# Recorded information
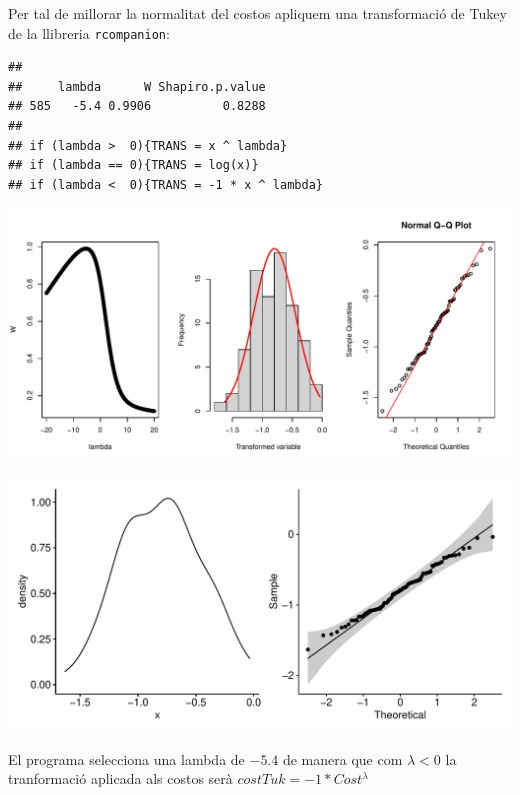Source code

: \documentclass[11pt,a4paper]{article}\usepackage[]{graphicx}\usepackage[]{color}
\makeatletter
\def\maxwidth{ %
  \ifdim\Gin@nat@width>\linewidth
    \linewidth
  \else
    \Gin@nat@width
  \fi
}
\newenvironment{kframe}{%
 \def\at@end@of@kframe{}%
 \ifinner\ifhmode%
  \def\at@end@of@kframe{\end{minipage}}%
  \begin{minipage}{\columnwidth}%
 \fi\fi%
 \def\FrameCommand##1{\hskip\@totalleftmargin \hskip-\fboxsep
 \colorbox{shadecolor}{##1}\hskip-\fboxsep
     \hskip-\linewidth \hskip-\@totalleftmargin \hskip\columnwidth}%
 \MakeFramed {\advance\hsize-\width
   \@totalleftmargin\z@ \linewidth\hsize
   \@setminipage}}%
 {\par\unskip\endMakeFramed%
 \at@end@of@kframe}
\newenvironment{knitrout}{}{} %
\makeatother
\begin{document}
Per tal de millorar la normalitat del costos apliquem una transformació de Tukey de la llibreria \texttt{rcompanion}:
\begin{knitrout}
\color{fgcolor}\begin{kframe}
\begin{verbatim}
## 
##     lambda      W Shapiro.p.value
## 585   -5.4 0.9906          0.8288
## 
## if (lambda >  0){TRANS = x ^ lambda} 
## if (lambda == 0){TRANS = log(x)} 
## if (lambda <  0){TRANS = -1 * x ^ lambda}
\end{verbatim}
\end{kframe}
\includegraphics[width=\maxwidth]{figure/unnamed-chunk-19-1} 

\includegraphics[width=\maxwidth]{figure/unnamed-chunk-19-2} 

\end{knitrout}

El programa selecciona una lambda de $-5.4$ de manera que com $\lambda < 0$ la tranformació aplicada als costos serà $costTuk = -1 * Cost^{\lambda}$
\end{document}

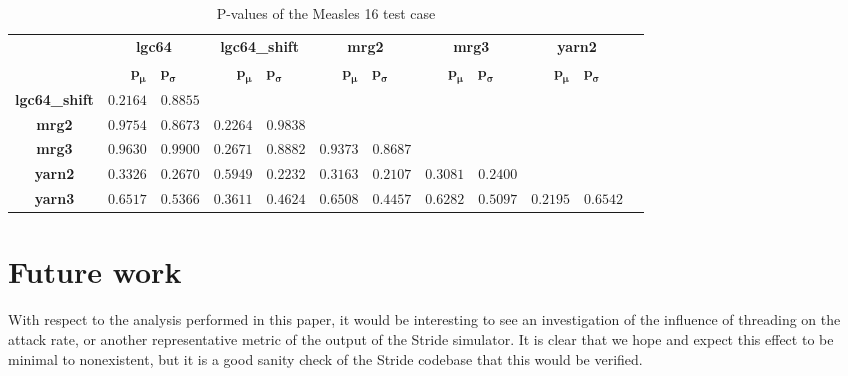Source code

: \documentclass[natbib=true]{acmart}
\begin{document}
\begin{table}[!hbt]
    \begin{tabular}{c|c|c|c|c|c|c}
        & \textbf{lgc64} & \textbf{lgc64\_shift} & \textbf{mrg2} & \textbf{mrg3} & \textbf{yarn2} \\
        &  \( \bm{p_\mu} \quad \bm{p_\sigma} \)
            &  \( \bm{p_\mu} \quad \bm{p_\sigma} \)
            &  \( \bm{p_\mu} \quad \bm{p_\sigma} \)
            &  \( \bm{p_\mu} \quad \bm{p_\sigma} \)
            &  \( \bm{p_\mu} \quad \bm{p_\sigma} \) \\
        \textbf{lgc64\_shift}
            & \( 0.2164 \quad 0.8855 \)
            & \cellcolor{gray}
            & \cellcolor{gray}
            & \cellcolor{gray}
            & \cellcolor{gray} \\
        \textbf{mrg2}      
            & \( 0.9754 \quad 0.8673 \) 
            & \( 0.2264 \quad 0.9838 \) 
            & \cellcolor{gray}
            & \cellcolor{gray}
            & \cellcolor{gray} \\
        \textbf{mrg3}          
            & \( 0.9630 \quad 0.9900 \)
            & \( 0.2671 \quad 0.8882 \) 
            & \( 0.9373 \quad 0.8687 \) 
            & \cellcolor{gray}
            & \cellcolor{gray} \\
        \textbf{yarn2}        
            & \( 0.3326 \quad 0.2670 \)  
            & \( 0.5949 \quad 0.2232 \)  
            & \( 0.3163 \quad 0.2107 \) 
            & \( 0.3081 \quad 0.2400 \)  
            & \cellcolor{gray} \\
        \textbf{yarn3}          
            & \( 0.6517 \quad 0.5366 \)  
            & \( 0.3611 \quad 0.4624 \) 
            & \( 0.6508 \quad 0.4457 \)
            & \( 0.6282 \quad 0.5097 \) 
            & \( 0.2195 \quad 0.6542 \) \\
    \end{tabular}
    \caption{P-values of the Measles 16 test case}
    \label{tab:measles_16:p_values}
\end{table}

\section{Future work}

With respect to the analysis performed in this paper, it would be interesting to see an investigation of the influence of threading on the attack rate, or another representative metric of the output of the Stride simulator. It is clear that we hope and expect this effect to be minimal to nonexistent, but it is a good sanity check of the Stride codebase that this would be verified.
\end{document}
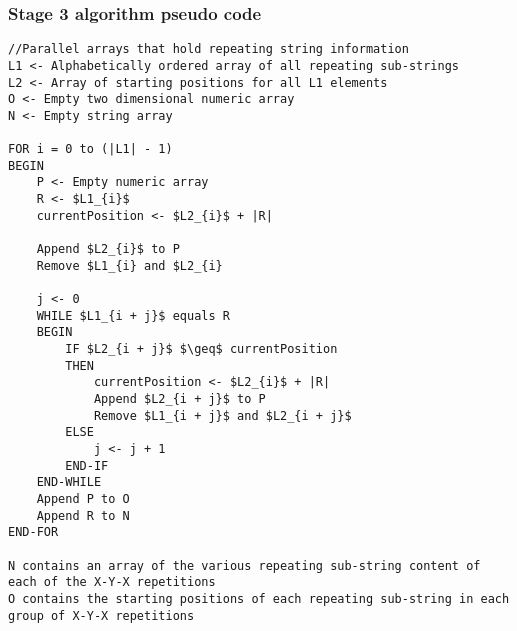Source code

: \documentclass[12pt]{article}
\begin{document}
\begin{flushleft}
	\subsubsection{Stage 3 algorithm pseudo code}
	
\begin{lstlisting}
//Parallel arrays that hold repeating string information
L1 <- Alphabetically ordered array of all repeating sub-strings 
L2 <- Array of starting positions for all L1 elements
O <- Empty two dimensional numeric array
N <- Empty string array

FOR i = 0 to (|L1| - 1)
BEGIN
	P <- Empty numeric array
	R <- $L1_{i}$
	currentPosition <- $L2_{i}$ + |R|
	
	Append $L2_{i}$ to P	
	Remove $L1_{i} and $L2_{i}	
	
	j <- 0		
	WHILE $L1_{i + j}$ equals R
	BEGIN
		IF $L2_{i + j}$ $\geq$ currentPosition
		THEN 
			currentPosition <- $L2_{i}$ + |R|
			Append $L2_{i + j}$ to P
			Remove $L1_{i + j}$ and $L2_{i + j}$			
		ELSE
			j <- j + 1
		END-IF		
	END-WHILE
	Append P to O
	Append R to N  
END-FOR

N contains an array of the various repeating sub-string content of each of the X-Y-X repetitions
O contains the starting positions of each repeating sub-string in each group of X-Y-X repetitions 
\end{lstlisting} 
\end{flushleft}
\end{document}
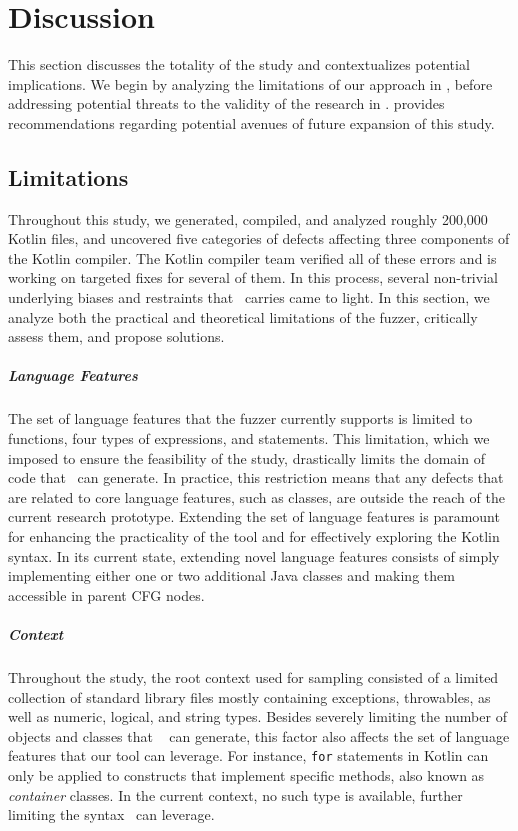 \chapter{\label{cha:discussion}Discussion}

This section discusses the totality of the study and contextualizes
potential implications.
We begin by analyzing the limitations of our approach in ,
before addressing potential threats to the validity of the research in .
 provides recommendations regarding potential 
avenues of future expansion of this study.

\section{\label{sec:limits}Limitations}

Throughout this study, we generated, compiled, and analyzed
roughly 200,000 Kotlin files, and uncovered five categories
of defects affecting three components of the Kotlin compiler.
The Kotlin compiler team verified all of these errors and is
working on targeted fixes for several of them.
In this process, several non-trivial
underlying biases and restraints that
\kf~carries came to light.
In this section, we analyze both the practical and theoretical
limitations of the fuzzer, critically assess them, and propose solutions.

\paragraph{Language Features}
The set of language features that the fuzzer currently supports is limited
to functions, four types of expressions, and statements.
This limitation, which we imposed to ensure the feasibility of the study,
drastically limits the domain of code that \kf~can generate.
In practice, this restriction means that any defects that are related to core language features,
such as classes, are outside the reach of the current research prototype.
Extending the set of language features is paramount for enhancing
the practicality of the tool and for effectively exploring the Kotlin syntax.
In its current state, extending novel language features consists of simply
implementing either one or two additional Java classes and making them accessible
in parent \gls{CFG} nodes.

\paragraph{Context}
Throughout the study, the root context used for sampling
consisted of a limited collection of standard library files mostly containing exceptions,
throwables, as well as numeric, logical, and string types.
Besides severely limiting the number of objects and classes
that \kf~ can generate, this factor also affects the
set of language features that our tool can leverage.
For instance, \texttt{for} statements in Kotlin can only be applied
to constructs that implement specific methods, also known as \textit{container} classes.
In the current context, no such type is available, further limiting the syntax \kf~can leverage.

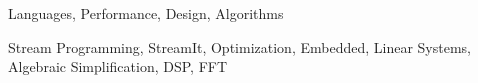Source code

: \documentclass{sig-alternate}
\begin{document}
\begin{terms}
Languages, Performance, Design, Algorithms
\end{terms}

\begin{keywords}
Stream Programming, StreamIt, Optimization, Embedded, Linear Systems, Algebraic Simplification, DSP, FFT
\end{keywords}

 
\end{document}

# Your objective
Restate the records word for word, omitting images.

# Answer section
Source code

: \documentclass[11pt,a4paper]{article}\usepackage[]{graphicx}\usepackage[]{color}
\makeatletter
\def\maxwidth{ %
  \ifdim\Gin@nat@width>\linewidth
    \linewidth
  \else
    \Gin@nat@width
  \fi
}
\newenvironment{kframe}{%
 \def\at@end@of@kframe{}%
 \ifinner\ifhmode%
  \def\at@end@of@kframe{\end{minipage}}%
  \begin{minipage}{\columnwidth}%
 \fi\fi%
 \def\FrameCommand##1{\hskip\@totalleftmargin \hskip-\fboxsep
 \colorbox{shadecolor}{##1}\hskip-\fboxsep
     \hskip-\linewidth \hskip-\@totalleftmargin \hskip\columnwidth}%
 \MakeFramed {\advance\hsize-\width
   \@totalleftmargin\z@ \linewidth\hsize
   \@setminipage}}%
 {\par\unskip\endMakeFramed%
 \at@end@of@kframe}
\newenvironment{knitrout}{}{} %
\makeatother
\begin{document}
Per tal de millorar la normalitat del costos apliquem una transformació de Tukey de la llibreria \texttt{rcompanion}:
\begin{knitrout}
\color{fgcolor}\begin{kframe}
\begin{verbatim}
## 
##     lambda      W Shapiro.p.value
## 585   -5.4 0.9906          0.8288
## 
## if (lambda >  0){TRANS = x ^ lambda} 
## if (lambda == 0){TRANS = log(x)} 
## if (lambda <  0){TRANS = -1 * x ^ lambda}
\end{verbatim}
\end{kframe}
\includegraphics[width=\maxwidth]{figure/unnamed-chunk-19-1} 

\includegraphics[width=\maxwidth]{figure/unnamed-chunk-19-2} 

\end{knitrout}

El programa selecciona una lambda de $-5.4$ de manera que com $\lambda < 0$ la tranformació aplicada als costos serà $costTuk = -1 * Cost^{\lambda}$
\end{document}

Source code

: \documentclass[natbib=true]{acmart}
\begin{document}
\begin{table}[!hbt]
    \begin{tabular}{c|c|c|c|c|c|c}
        & \textbf{lgc64} & \textbf{lgc64\_shift} & \textbf{mrg2} & \textbf{mrg3} & \textbf{yarn2} \\
        &  \( \bm{p_\mu} \quad \bm{p_\sigma} \)
            &  \( \bm{p_\mu} \quad \bm{p_\sigma} \)
            &  \( \bm{p_\mu} \quad \bm{p_\sigma} \)
            &  \( \bm{p_\mu} \quad \bm{p_\sigma} \)
            &  \( \bm{p_\mu} \quad \bm{p_\sigma} \) \\
        \textbf{lgc64\_shift}
            & \( 0.2164 \quad 0.8855 \)
            & \cellcolor{gray}
            & \cellcolor{gray}
            & \cellcolor{gray}
            & \cellcolor{gray} \\
        \textbf{mrg2}      
            & \( 0.9754 \quad 0.8673 \) 
            & \( 0.2264 \quad 0.9838 \) 
            & \cellcolor{gray}
            & \cellcolor{gray}
            & \cellcolor{gray} \\
        \textbf{mrg3}          
            & \( 0.9630 \quad 0.9900 \)
            & \( 0.2671 \quad 0.8882 \) 
            & \( 0.9373 \quad 0.8687 \) 
            & \cellcolor{gray}
            & \cellcolor{gray} \\
        \textbf{yarn2}        
            & \( 0.3326 \quad 0.2670 \)  
            & \( 0.5949 \quad 0.2232 \)  
            & \( 0.3163 \quad 0.2107 \) 
            & \( 0.3081 \quad 0.2400 \)  
            & \cellcolor{gray} \\
        \textbf{yarn3}          
            & \( 0.6517 \quad 0.5366 \)  
            & \( 0.3611 \quad 0.4624 \) 
            & \( 0.6508 \quad 0.4457 \)
            & \( 0.6282 \quad 0.5097 \) 
            & \( 0.2195 \quad 0.6542 \) \\
    \end{tabular}
    \caption{P-values of the Measles 16 test case}
    \label{tab:measles_16:p_values}
\end{table}

\section{Future work}

With respect to the analysis performed in this paper, it would be interesting to see an investigation of the influence of threading on the attack rate, or another representative metric of the output of the Stride simulator. It is clear that we hope and expect this effect to be minimal to nonexistent, but it is a good sanity check of the Stride codebase that this would be verified.
\end{document}
Source code

: \documentclass[12pt]{article}
\begin{document}
\begin{flushleft}
	\subsubsection{Stage 3 algorithm pseudo code}
	
\begin{lstlisting}
//Parallel arrays that hold repeating string information
L1 <- Alphabetically ordered array of all repeating sub-strings 
L2 <- Array of starting positions for all L1 elements
O <- Empty two dimensional numeric array
N <- Empty string array

FOR i = 0 to (|L1| - 1)
BEGIN
	P <- Empty numeric array
	R <- $L1_{i}$
	currentPosition <- $L2_{i}$ + |R|
	
	Append $L2_{i}$ to P	
	Remove $L1_{i} and $L2_{i}	
	
	j <- 0		
	WHILE $L1_{i + j}$ equals R
	BEGIN
		IF $L2_{i + j}$ $\geq$ currentPosition
		THEN 
			currentPosition <- $L2_{i}$ + |R|
			Append $L2_{i + j}$ to P
			Remove $L1_{i + j}$ and $L2_{i + j}$			
		ELSE
			j <- j + 1
		END-IF		
	END-WHILE
	Append P to O
	Append R to N  
END-FOR

N contains an array of the various repeating sub-string content of each of the X-Y-X repetitions
O contains the starting positions of each repeating sub-string in each group of X-Y-X repetitions 
\end{lstlisting} 
\end{flushleft}
\end{document}
 \chapter{\label{cha:discussion}Discussion}

This section discusses the totality of the study and contextualizes
potential implications.
We begin by analyzing the limitations of our approach in ,
before addressing potential threats to the validity of the research in .
 provides recommendations regarding potential 
avenues of future expansion of this study.

\section{\label{sec:limits}Limitations}

Throughout this study, we generated, compiled, and analyzed
roughly 200,000 Kotlin files, and uncovered five categories
of defects affecting three components of the Kotlin compiler.
The Kotlin compiler team verified all of these errors and is
working on targeted fixes for several of them.
In this process, several non-trivial
underlying biases and restraints that
\kf~carries came to light.
In this section, we analyze both the practical and theoretical
limitations of the fuzzer, critically assess them, and propose solutions.

\paragraph{Language Features}
The set of language features that the fuzzer currently supports is limited
to functions, four types of expressions, and statements.
This limitation, which we imposed to ensure the feasibility of the study,
drastically limits the domain of code that \kf~can generate.
In practice, this restriction means that any defects that are related to core language features,
such as classes, are outside the reach of the current research prototype.
Extending the set of language features is paramount for enhancing
the practicality of the tool and for effectively exploring the Kotlin syntax.
In its current state, extending novel language features consists of simply
implementing either one or two additional Java classes and making them accessible
in parent \gls{CFG} nodes.

\paragraph{Context}
Throughout the study, the root context used for sampling
consisted of a limited collection of standard library files mostly containing exceptions,
throwables, as well as numeric, logical, and string types.
Besides severely limiting the number of objects and classes
that \kf~ can generate, this factor also affects the
set of language features that our tool can leverage.
For instance, \texttt{for} statements in Kotlin can only be applied
to constructs that implement specific methods, also known as \textit{container} classes.
In the current context, no such type is available, further limiting the syntax \kf~can leverage.

Source code

: \documentclass{sig-alternate}
\begin{document}
\begin{terms}
Languages, Performance, Design, Algorithms
\end{terms}

\begin{keywords}
Stream Programming, StreamIt, Optimization, Embedded, Linear Systems, Algebraic Simplification, DSP, FFT
\end{keywords}

 
\end{document}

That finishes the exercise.